• **ACTION ITEM**
Take the line that contains "to execute Algorithm" and all lines after it, up to and including the last line of the data, and write them out exactly; nothing else belongs in the answer.

*** EXERCISE DATA ***

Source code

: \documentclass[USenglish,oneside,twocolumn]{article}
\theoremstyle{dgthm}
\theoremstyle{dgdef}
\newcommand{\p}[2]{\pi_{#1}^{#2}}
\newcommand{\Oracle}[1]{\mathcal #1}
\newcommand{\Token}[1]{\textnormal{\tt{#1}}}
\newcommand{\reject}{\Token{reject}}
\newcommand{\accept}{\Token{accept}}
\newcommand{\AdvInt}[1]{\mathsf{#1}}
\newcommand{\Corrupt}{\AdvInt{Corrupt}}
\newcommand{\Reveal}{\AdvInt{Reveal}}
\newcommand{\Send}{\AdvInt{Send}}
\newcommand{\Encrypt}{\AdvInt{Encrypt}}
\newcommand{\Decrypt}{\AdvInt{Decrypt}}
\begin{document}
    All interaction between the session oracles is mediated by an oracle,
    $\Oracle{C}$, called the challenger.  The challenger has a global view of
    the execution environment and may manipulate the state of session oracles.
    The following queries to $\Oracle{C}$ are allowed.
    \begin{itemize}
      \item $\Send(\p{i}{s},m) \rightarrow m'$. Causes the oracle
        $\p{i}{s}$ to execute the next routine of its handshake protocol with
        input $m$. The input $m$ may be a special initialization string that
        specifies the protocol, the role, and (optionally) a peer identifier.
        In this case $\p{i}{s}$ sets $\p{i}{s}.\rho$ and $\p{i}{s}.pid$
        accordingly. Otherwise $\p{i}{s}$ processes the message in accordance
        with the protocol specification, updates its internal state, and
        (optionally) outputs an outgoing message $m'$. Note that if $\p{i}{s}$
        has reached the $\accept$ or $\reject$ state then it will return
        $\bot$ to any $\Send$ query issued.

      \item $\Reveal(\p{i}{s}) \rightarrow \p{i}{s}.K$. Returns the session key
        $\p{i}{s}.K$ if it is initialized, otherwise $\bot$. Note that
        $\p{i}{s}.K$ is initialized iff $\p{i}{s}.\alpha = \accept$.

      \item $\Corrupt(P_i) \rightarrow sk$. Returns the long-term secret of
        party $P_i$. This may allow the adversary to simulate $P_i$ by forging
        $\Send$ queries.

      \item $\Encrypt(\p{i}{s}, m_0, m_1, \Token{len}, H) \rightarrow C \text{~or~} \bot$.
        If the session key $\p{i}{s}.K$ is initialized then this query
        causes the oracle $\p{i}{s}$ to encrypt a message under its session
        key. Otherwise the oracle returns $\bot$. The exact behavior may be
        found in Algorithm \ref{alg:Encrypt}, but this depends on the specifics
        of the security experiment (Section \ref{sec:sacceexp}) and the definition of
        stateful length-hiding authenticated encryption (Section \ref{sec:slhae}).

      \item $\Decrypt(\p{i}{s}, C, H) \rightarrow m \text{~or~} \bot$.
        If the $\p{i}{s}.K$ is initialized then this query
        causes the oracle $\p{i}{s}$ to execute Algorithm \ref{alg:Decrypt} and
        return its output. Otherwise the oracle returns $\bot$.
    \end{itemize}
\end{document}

***

• **TASK RESPONSE**
        causes the oracle $\p{i}{s}$ to execute Algorithm \ref{alg:Decrypt} and
        return its output. Otherwise the oracle returns $\bot$.
    \end{itemize}
\end{document}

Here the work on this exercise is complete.